Acoustic surface-wave scattering on a homogeneous three-quarter space

Abstract

The full-wave solution to the problem of acoustic surface-wave scattering on a homogeneous isotropic three-quarter space of Poisson's ratio σ=0.245 has been obtained by a finite-difference iterative method. The amplitude coefficients for Rayleigh wave transmission and reflection at the 270° corner were found to be 0.28±0.02 and 0.09±0.01, respectively, while the corresponding phase shifts were 140±10° and −125±10°. All of these results, which are independent of wavelength, agree well with previously published experimental and theoretical work. About 90% of the incident energy is lost to body waves and the scattered energy-density pattern indicates that over half of this energy sweeps past the corner and propagates into the body of the medium in the form of bulk modes.
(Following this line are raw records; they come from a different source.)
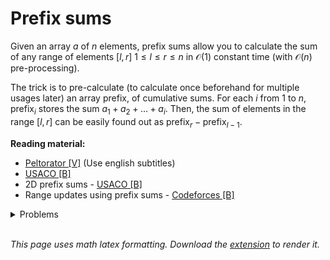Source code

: # Prefix sums
Given an array $a$ of $n$ elements, prefix sums allow you to calculate the sum of any range of elements $[l, r]$ $1 \leq l \leq r \leq n$ in $\mathcal{O}(1)$ constant time (with $\mathcal{O}(n)$ pre-processing).

The trick is to pre-calculate (to calculate once beforehand for multiple usages later) an array $\mathrm{prefix}$, of cumulative sums. For each $i$ from $1$ to $n$, $\mathrm{prefix}_i$ stores the sum $a_1 + a_2 + \ldots + a_i$. Then, the sum of elements in the range $[l, r]$ can be easily found out as $\mathrm{prefix}_r - \mathrm{prefix}_{l-1}$.

**Reading material:**
* [Peltorator [V]](https://codeforces.com/blog/entry/88474) (Use english subtitles)
* [USACO [B]](https://usaco.guide/silver/prefix-sums?lang=cpp)
* 2D prefix sums - [USACO [B]](https://usaco.guide/silver/more-prefix-sums?lang=cpp)
* Range updates using prefix sums - [Codeforces [B]](https://codeforces.com/blog/entry/86420)

<details>
<summary>Problems</summary>
<ul>
    <li><a href="https://www.spoj.com/problems/CSUMQ/">Spoj CSUMQ</a></li>
    <li><a href="https://www.codechef.com/problems/SHIVIGOD">Codechef SHIVIGOD</a></li>
    <li><a href="https://codeforces.com/contest/433/problem/B">CF 433 B</a></li>
    <li><a href="https://codeforces.com/contest/276/problem/C">CF 276 C</a></li>
    <li><a href="https://codeforces.com/contest/1363/problem/B">CF 1363 B</a></li>
    <li><a href="https://codeforces.com/problemset/problem/1253/C">CF 1253 C</a></li>
    <li><a href="https://codeforces.com/problemset/problem/1265/C">CF 1265 C</a></li>
    <li><a href="https://codeforces.com/problemset/problem/1118/B">CF 1118 B</a></li>
    <li><a href="https://codeforces.com/contest/1200/problem/D">CF 1200 D</a></li>
    <li><a href="https://atcoder.jp/contests/abc260/tasks/abc260_g">AtCoder ABC 260 G</a></li>
</ul>
</details>
<br/>

*This page uses math latex formatting. Download the [extension](https://chrome.google.com/webstore/detail/github-math-display/cgolaobglebjonjiblcjagnpmdmlgmda) to render it.*
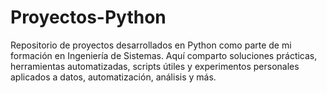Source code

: # Proyectos-Python
Repositorio de proyectos desarrollados en Python como parte de mi formación en Ingeniería de Sistemas. Aquí comparto soluciones prácticas, herramientas automatizadas, scripts útiles y experimentos personales aplicados a datos, automatización, análisis y más.
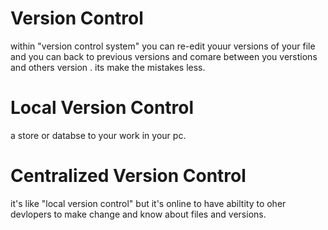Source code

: # Version Control
within "version control system" you can re-edit youur versions of your file and you can back to previous versions and comare between you verstions and others version . its make the mistakes less.

# Local Version Control
a store or databse to your work in your pc.

# Centralized Version Control
it's like "local version control" but it's online to have abiltity to oher devlopers to make change and know about files and versions.

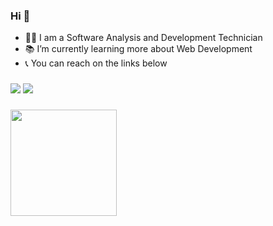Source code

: ### Hi 👋
- 👩‍🎓 I am a Software Analysis and Development Technician
- 📚 I’m currently learning more about Web Development
- 📞 You can reach on the links below

### 

[<img src="https://img.shields.io/badge/linkedin-%230077B5.svg?&style=for-the-badge&logo=linkedin&logoColor=white" />](https://www.linkedin.com/in/emilianyfiirst/)  [<img src = "https://img.shields.io/badge/spotify-%1ED761.svg?&style=for-the-badge&logo=spotify&logoColor=white">](https://open.spotify.com/user/12148661749)

###

<!-- ![YOUR github stats](https://github-readme-stats.vercel.app/api?username=emilyfiirst) -->
<a href="https://github.com/emilyfiirst/github-readme-stats">
  <img align="center" src="https://github-readme-stats-lohhans.vercel.app/api/top-langs/?username=emilyfiirst&layout=compact&hide=Tex,VHDL,Jupyter%20Notebookk&theme=dark" height="170" />
</a>

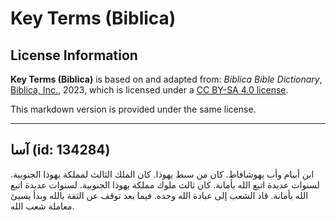 # Key Terms (Biblica)

## License Information

**Key Terms (Biblica)** is based on and adapted from: _Biblica Bible Dictionary_, [Biblica, Inc.](https://www.biblica.com/), 2023, which is licensed under a [CC BY-SA 4.0 license](https://creativecommons.org/licenses/by-sa/4.0/legalcode.en).

This markdown version is provided under the same license.



--------------------------------

## آسا (id: 134284)

ابن أبيام وأب يهوشافاط. كان من سبط يهوذا. كان الملك الثالث لمملكة يهوذا الجنوبية. لسنوات عديدة اتبع الله بأمانة. كان ثالث ملوك مملكة يهوذا الجنوبية. لسنوات عديدة اتبع الله بأمانة. قاد الشعب إلى عبادة الله وحده. فيما بعد توقف عن الثقة بالله وبدأ يسيئ معاملة شعب الله.


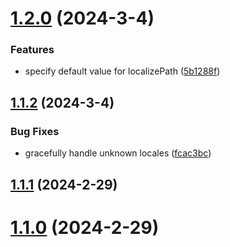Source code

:

# [1.2.0](https://github.com/globalbrain/nuxt-i18n/compare/v1.1.2...v1.2.0) (2024-3-4)


### Features

* specify default value for localizePath ([5b1288f](https://github.com/globalbrain/nuxt-i18n/commit/5b1288fb2cfa19527c72a169c80addeade01e788))

## [1.1.2](https://github.com/globalbrain/nuxt-i18n/compare/v1.1.1...v1.1.2) (2024-3-4)


### Bug Fixes

* gracefully handle unknown locales ([fcac3bc](https://github.com/globalbrain/nuxt-i18n/commit/fcac3bc9f7ab031dd4a808ddbfc92a953919a9a0))

## [1.1.1](https://github.com/globalbrain/nuxt-i18n/compare/v1.1.0...v1.1.1) (2024-2-29)

# [1.1.0](https://github.com/globalbrain/nuxt-i18n/compare/v1.0.20...v1.1.0) (2024-2-29)
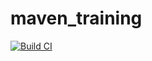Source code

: # maven_training

[![Build CI](https://codecov.io/gh/settings/badge)](https://docs.github.com/en/actions/managing-workflow-runs/adding-a-workflow-status-badge)
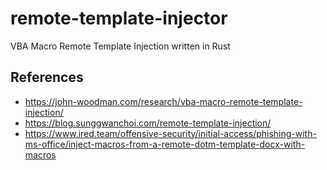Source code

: # remote-template-injector
VBA Macro Remote Template Injection written in Rust


## References
- https://john-woodman.com/research/vba-macro-remote-template-injection/
- https://blog.sunggwanchoi.com/remote-template-injection/
- https://www.ired.team/offensive-security/initial-access/phishing-with-ms-office/inject-macros-from-a-remote-dotm-template-docx-with-macros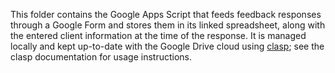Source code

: This folder contains the Google Apps Script that feeds feedback responses
through a Google Form and stores them in its linked spreadsheet, along with the
entered client information at the time of the response. It is managed locally
and kept up-to-date with the Google Drive cloud using
[clasp](https://github.com/google/clasp); see the clasp documentation for
usage instructions.
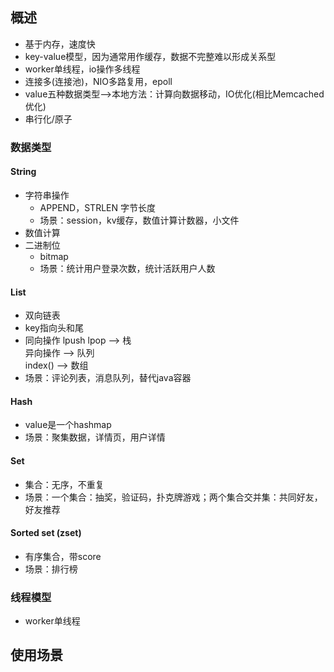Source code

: 


## 概述

- 基于内存，速度快
- key-value模型，因为通常用作缓存，数据不完整难以形成关系型
- worker单线程，io操作多线程
- 连接多(连接池)，NIO多路复用，epoll
- value五种数据类型-->本地方法：计算向数据移动，IO优化(相比Memcached优化)
- 串行化/原子


### 数据类型

#### String

- 字符串操作
    - APPEND，STRLEN 字节长度
    - 场景：session，kv缓存，数值计算计数器，小文件
- 数值计算
- 二进制位
    - bitmap
    - 场景：统计用户登录次数，统计活跃用户人数


#### List

- 双向链表
- key指向头和尾
- 同向操作 lpush lpop --> 栈<br>
  异向操作 --> 队列<br>
  index() --> 数组
- 场景：评论列表，消息队列，替代java容器 

#### Hash

- value是一个hashmap
- 场景：聚集数据，详情页，用户详情

#### Set

- 集合：无序，不重复
- 场景：一个集合：抽奖，验证码，扑克牌游戏；两个集合交并集：共同好友，好友推荐

#### Sorted set (zset)

- 有序集合，带score
- 场景：排行榜


### 线程模型

- worker单线程


## 使用场景

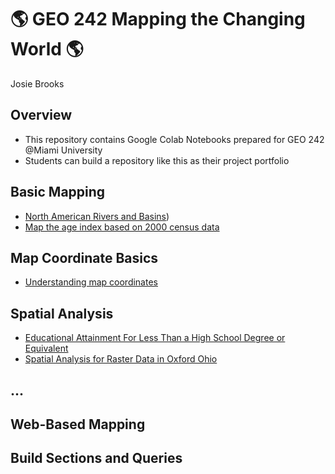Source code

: # :earth_americas: GEO 242 Mapping the Changing World :earth_americas:

Josie Brooks

## Overview
- This repository contains Google Colab Notebooks prepared for GEO 242 @Miami University
- Students can build a repository like this as their project portfolio

## Basic Mapping

- [North American Rivers and Basins](https://github.com/josiebrooks/gis-project-portfolio-geo242/blob/main/basic-mapping/age-index.ipynb))
- [Map the age index based on 2000 census data](https://github.com/josiebrooks/gis-project-portfolio-geo242/blob/main/basic-mapping/first-qgis-mapping.ipynb)

## Map Coordinate Basics

- [Understanding map coordinates](https://github.com/josiebrooks/gis-project-portfolio-geo242/blob/main/map-coordinate-basics/understanding-coordinates.ipynb)

## Spatial Analysis
- [Educational Attainment For Less Than a High School Degree or Equivalent](https://github.com/josiebrooks/gis-project-portfolio-geo242/blob/main/Josie_Brooks_week_12_assignment_template.ipynb)
- [Spatial Analysis for Raster Data in Oxford Ohio](https://github.com/josiebrooks/gis-project-portfolio-geo242/blob/main/Josie_Brooks_week_09_assignment_template.ipynb)

## ...

## Web-Based Mapping

## Build Sections and Queries
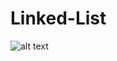 # Linked-List

![alt text](https://github.com/[username]/[reponame]/blob/[branch]/image.jpg?raw=true)
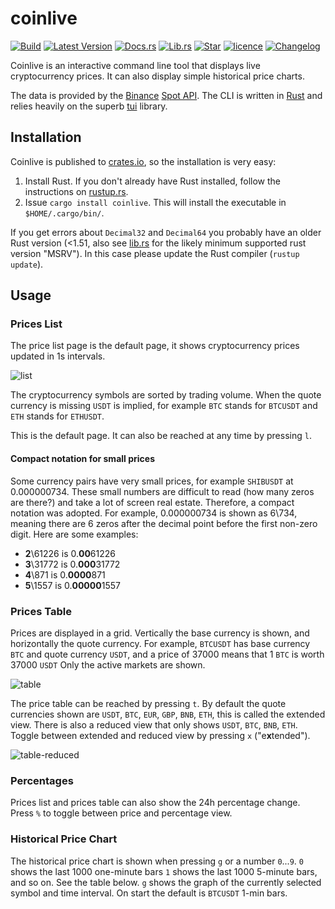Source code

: 
# coinlive

[![Build](https://img.shields.io/github/workflow/status/mayeranalytics/coinlive/Rust)](https://github.com/mayeranalytics/coinlive/actions/workflows/rust.yml)    [![Latest Version](https://img.shields.io/crates/v/coinlive.svg)](https://crates.io/crates/coinlive)  [![Docs.rs](https://docs.rs/coinlive/badge.svg)](https://docs.rs/coinlive)  [![Lib.rs](https://img.shields.io/badge/lib.rs-v0.2.1-blue)](https://lib.rs/crates/coinlive)    [![Star](https://img.shields.io/github/stars/mayeranalytics/coinlive.svg?style=social&amp;label=Star&amp;maxAge=2592000)](https://github.com/mayeranalytics/coinlive)    [![licence](https://img.shields.io/github/license/mayeranalytics/coinlive)](https://www.gnu.org/licenses/gpl-3.0.en.html)    [![Changelog](https://img.shields.io/badge/changelog-0.2.2-blue)](https://github.com/mayeranalytics/coinlive/blob/main/Changelog.md)

Coinlive is an interactive command line tool that displays live cryptocurrency prices. It can also display simple historical price charts.

The data is provided by the [Binance](binance.com) [Spot API](https://binance-docs.github.io/apidocs/spot/en/). The CLI is written in [Rust](https://www.rust-lang.org/) and relies heavily on the superb [tui](https://docs.rs/tui) library.

## Installation

Coinlive is published to [crates.io](https://crates.io/crates/coinlive), so the installation is very easy:

1. Install Rust. If you don't already have Rust installed, follow the instructions on [rustup.rs](https://rustup.rs/).
2. Issue `cargo install coinlive`. This will install the executable in `$HOME/.cargo/bin/`.

If you get errors about `Decimal32` and `Decimal64` you probably have an older Rust version (<1.51, also see [lib.rs](https://lib.rs/crates/coinlive) for the likely minimum supported rust version "MSRV"). In this case please update the Rust compiler (`rustup update`).

## Usage

### Prices List

The price list page is the default page, it shows cryptocurrency prices updated in 1s intervals.

![list](assets/list.gif)

The cryptocurrency symbols are sorted by trading volume. When the quote currency is missing `USDT` is implied, for example `BTC` stands for `BTCUSDT` and `ETH` stands for `ETHUSDT`.

This is the default page. It can also be reached at any time by pressing `l`.

#### Compact notation for small prices

Some currency pairs have very small prices, for example `SHIBUSDT` at 0.000000734. These small numbers are difficult to read (how many zeros are there?) and take a lot of screen real estate. Therefore, a compact notation was adopted. For example, 0.000000734 is shown as 6\734, meaning there are 6 zeros after the decimal point before the first non-zero digit. Here are some examples:

- **2**\61226 is 0.**00**61226
- **3**\31772 is 0.**000**31772
- **4**\871 is 0.**0000**871
- **5**\1557 is 0.**00000**1557

### Prices Table

Prices are displayed in a grid. Vertically the base currency is shown, and horizontally the quote currency. For example, `BTCUSDT` has base currency `BTC` and quote currency `USDT`, and a price of 37000 means that 1 `BTC` is worth 37000 `USDT` Only the active markets are shown.

![table](assets/table-full.gif)



The price table can be reached by pressing `t`. By default the quote currencies shown are `USDT`, `BTC`, `EUR`, `GBP`, `BNB`, `ETH`, this is called the extended view. There is also a reduced view that only shows  `USDT`, `BTC`, `BNB`, `ETH`. Toggle between extended and reduced view by pressing `x` ("e**x**tended").

![table-reduced](assets/table-reduced.gif)

### Percentages

Prices list and prices table can also show the 24h percentage change. Press `%` to toggle between price and percentage view.

### Historical Price Chart

The historical price chart is shown when pressing `g` or a number `0`...`9`.  `0` shows the last 1000 one-minute bars `1` shows the last 1000 5-minute bars, and so on. See the table below. `g` shows the graph of the currently selected symbol and time interval. On start the default is `BTCUSDT` 1-min bars.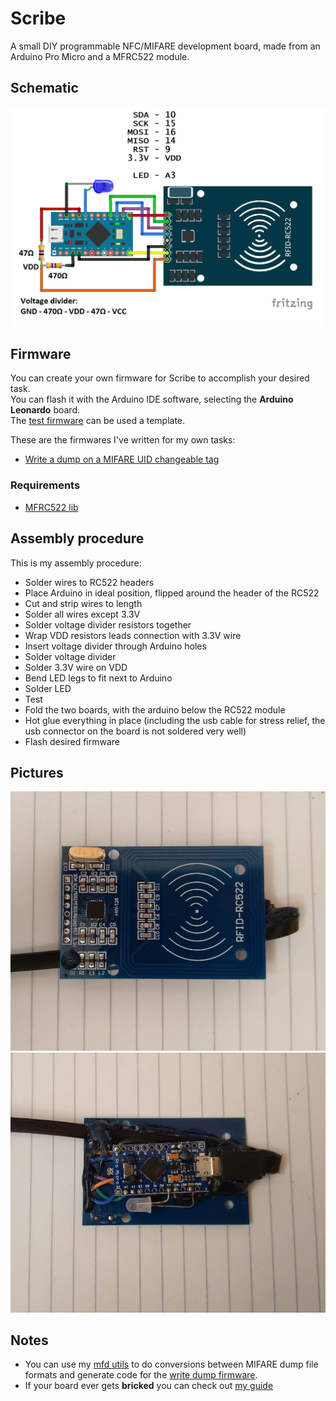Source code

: # Scribe

A small DIY programmable NFC/MIFARE development board, made from an Arduino Pro Micro and a MFRC522 module.

## Schematic
![schematic](res/schematic.png)

## Firmware

You can create your own firmware for Scribe to accomplish your desired task. </br>
You can flash it with the Arduino IDE software, selecting the **Arduino Leonardo** board. </br>
The [test firmware](firmwares/test/test.ino) can be used a template.


These are the firmwares I've written for my own tasks:
- [Write a dump on a MIFARE UID changeable tag](firmwares/write_dump_uidc/write_dump_uidc.ino)


### Requirements
- [MFRC522 lib](https://github.com/miguelbalboa/rfid)

## Assembly procedure

This is my assembly procedure:

- Solder wires to RC522 headers
- Place Arduino in ideal position, flipped around the header of the RC522
- Cut and strip wires to length
- Solder all wires except 3.3V
- Solder voltage divider resistors together
- Wrap VDD resistors leads connection with 3.3V wire
- Insert voltage divider through Arduino holes
- Solder voltage divider
- Solder 3.3V wire on VDD
- Bend LED legs to fit next to Arduino
- Solder LED
- Test
- Fold the two boards, with the arduino below the RC522 module
- Hot glue everything in place (including the usb cable for stress relief, the usb connector on the board is not soldered very well)
- Flash desired firmware

## Pictures
![front](res/front.jpg)
![rear](res/rear.jpg)

## Notes

- You can use my [mfd utils](https://gist.github.com/hexwell/4fb1c50a1e4a6299a3a9e21aea007271) to do conversions between MIFARE dump file formats and generate code for the [write dump firmware](firmwares/write_dump_uidc/write_dump_uidc.ino).
- If your board ever gets **bricked** you can check out [my guide](https://github.com/hexwell/notes-public/blob/master/electronics/resources/pro_micro_brick.md)
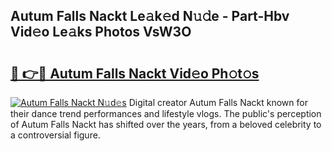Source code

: ## Autum Falls Nackt Le𝚊k𝚎d N𝚞𝚍e - Part-Hbv Vid𝚎o Le𝚊ks Photos VsW3O

# <h2><a href="http://fb8dn3.evod.top/?m=Autum+Falls+Nackt">🔗 👉🔴 Autum Falls Nackt Vid𝚎o Ph𝚘t𝚘s</a></h2>

[![Autum Falls Nackt N𝚞d𝚎s](https://i.imgur.com/8V9OHl7.gif)](http://fb8dn3.evod.top/?m=Autum+Falls+Nackt)
Digital creator Autum Falls Nackt known for their dance trend performances and lifestyle vlogs. The public's perception of Autum Falls Nackt has shifted over the years, from a beloved celebrity to a controversial figure. 
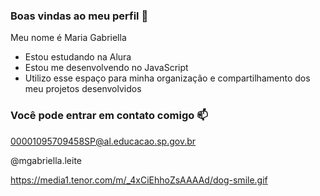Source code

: ### Boas vindas ao meu perfil 🖤

Meu nome é Maria Gabriella 

- Estou estudando na Alura
- Estou me desenvolvendo no JavaScript
- Utilizo esse espaço para minha organização e compartilhamento dos meu projetos desenvolvidos

### Você pode entrar em contato comigo 📫

00001095709458SP@al.educacao.sp.gov.br

@mgabriella.leite


https://media1.tenor.com/m/_4xCiEhhoZsAAAAd/dog-smile.gif





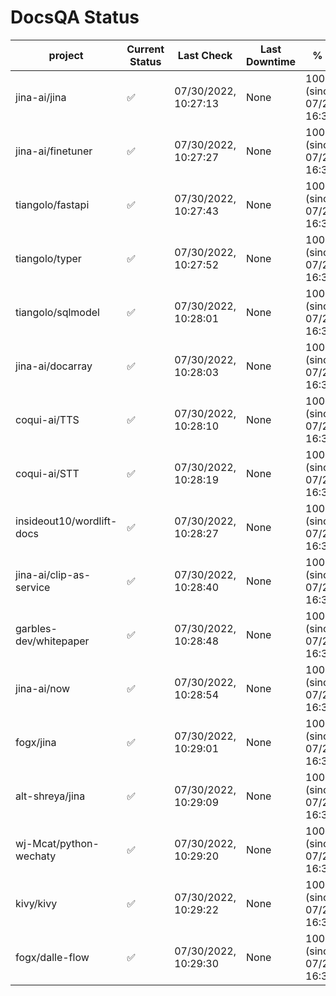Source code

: # DocsQA Status

|         project         |Current Status|     Last Check     |Last Downtime|              % Uptime              |
|-------------------------|--------------|--------------------|-------------|------------------------------------|
|jina-ai/jina             |✅            |07/30/2022, 10:27:13|None         |100.000 (since 07/29/2022, 16:38:18)|
|jina-ai/finetuner        |✅            |07/30/2022, 10:27:27|None         |100.000 (since 07/29/2022, 16:38:18)|
|tiangolo/fastapi         |✅            |07/30/2022, 10:27:43|None         |100.000 (since 07/29/2022, 16:38:18)|
|tiangolo/typer           |✅            |07/30/2022, 10:27:52|None         |100.000 (since 07/29/2022, 16:38:18)|
|tiangolo/sqlmodel        |✅            |07/30/2022, 10:28:01|None         |100.000 (since 07/29/2022, 16:38:18)|
|jina-ai/docarray         |✅            |07/30/2022, 10:28:03|None         |100.000 (since 07/29/2022, 16:38:18)|
|coqui-ai/TTS             |✅            |07/30/2022, 10:28:10|None         |100.000 (since 07/29/2022, 16:38:18)|
|coqui-ai/STT             |✅            |07/30/2022, 10:28:19|None         |100.000 (since 07/29/2022, 16:38:18)|
|insideout10/wordlift-docs|✅            |07/30/2022, 10:28:27|None         |100.000 (since 07/29/2022, 16:38:18)|
|jina-ai/clip-as-service  |✅            |07/30/2022, 10:28:40|None         |100.000 (since 07/29/2022, 16:38:18)|
|garbles-dev/whitepaper   |✅            |07/30/2022, 10:28:48|None         |100.000 (since 07/29/2022, 16:38:18)|
|jina-ai/now              |✅            |07/30/2022, 10:28:54|None         |100.000 (since 07/29/2022, 16:38:18)|
|fogx/jina                |✅            |07/30/2022, 10:29:01|None         |100.000 (since 07/29/2022, 16:38:18)|
|alt-shreya/jina          |✅            |07/30/2022, 10:29:09|None         |100.000 (since 07/29/2022, 16:38:18)|
|wj-Mcat/python-wechaty   |✅            |07/30/2022, 10:29:20|None         |100.000 (since 07/29/2022, 16:38:18)|
|kivy/kivy                |✅            |07/30/2022, 10:29:22|None         |100.000 (since 07/29/2022, 16:38:18)|
|fogx/dalle-flow          |✅            |07/30/2022, 10:29:30|None         |100.000 (since 07/29/2022, 16:38:18)|
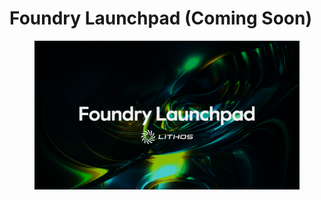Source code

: # Foundry Launchpad (Coming Soon)

<figure><img src="../.gitbook/assets/13_Foundry Launchpad.png" alt=""><figcaption></figcaption></figure>
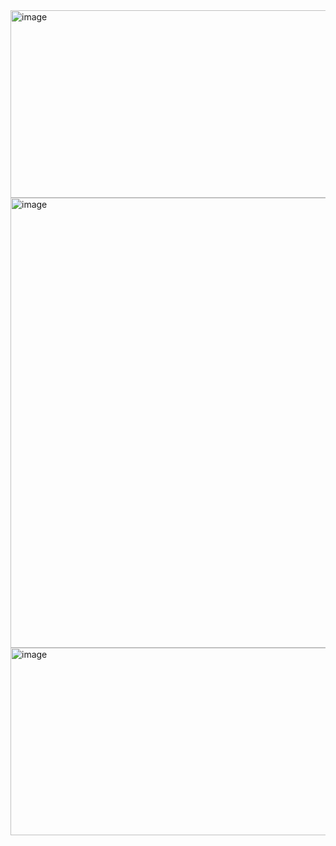 <img width="1000" height="300" alt="image" src="https://github.com/user-attachments/assets/44a51609-f526-4d53-8760-04d402006441" />
<img width="1280" height="720" alt="image" src="https://github.com/user-attachments/assets/1ad9bf97-1aa4-4602-8d86-de426a5f7c1c" />
<img width="1000" height="300" alt="image" src="https://github.com/user-attachments/assets/3b39c7e8-1b85-428d-bf71-0df480ca90c5" />
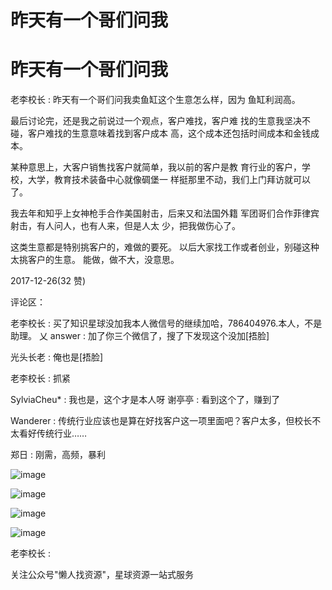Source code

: # 昨天有一个哥们问我

# 昨天有一个哥们问我

老李校长 : 昨天有一个哥们问我卖鱼缸这个生意怎么样，因为 鱼缸利润高。

最后讨论完，还是我之前说过一个观点，客户难找，客户难 找的生意我坚决不碰，客户难找的生意意味着找到客户成本 高，这个成本还包括时间成本和金钱成本。

某种意思上，大客户销售找客户就简单，我以前的客户是教 育行业的客户，学校，大学，教育技术装备中心就像碉堡一 样挺那里不动，我们上门拜访就可以了。

我去年和知乎上女神枪手合作美国射击，后来又和法国外籍 军团哥们合作菲律宾射击，有人问人，也有人来，但是人太 少，把我做伤心了。

这类生意都是特别挑客户的，难做的要死。 以后大家找工作或者创业，别碰这种太挑客户的生意。 能做，做不大，没意思。

2017-12-26(32 赞)

评论区：

老李校长 : 买了知识星球没加我本人微信号的继续加哈，786404976.本人，不是助理。 乂 answer : 加了你三个微信了，搜了下发现这个没加[捂脸]

光头长老 : 俺也是[捂脸]

老李校长 : 抓紧

SylviaCheu* : 我也是，这个才是本人呀 谢亭亭 : 看到这个了，赚到了

Wanderer : 传统行业应该也是算在好找客户这一项里面吧？客户太多，但校长不太看好传统行业……

郑日 : 刚需，高频，暴利

![image](img/Image_070.png)

![image](img/Image_071.png)

![image](img/Image_072.png)

![image](img/Image_073.png)

老李校长 :

关注公众号"懒人找资源"，星球资源一站式服务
Some of the incident energy tends to follow the free surface by swinging around the corner while the reflected wave appears to be launched mainly by the action of a virtual source located at the corner which is excited by the incoming wave and radiates into the three-quarter space. The accuracy of the finite-difference technique has also been verified by comparing the iterated results for Rayleigh wave propagation on a homogeneous isotropic semi-infinite half-space with the analytically exact results. This basic method may be extended to solve problems involving layered geometries.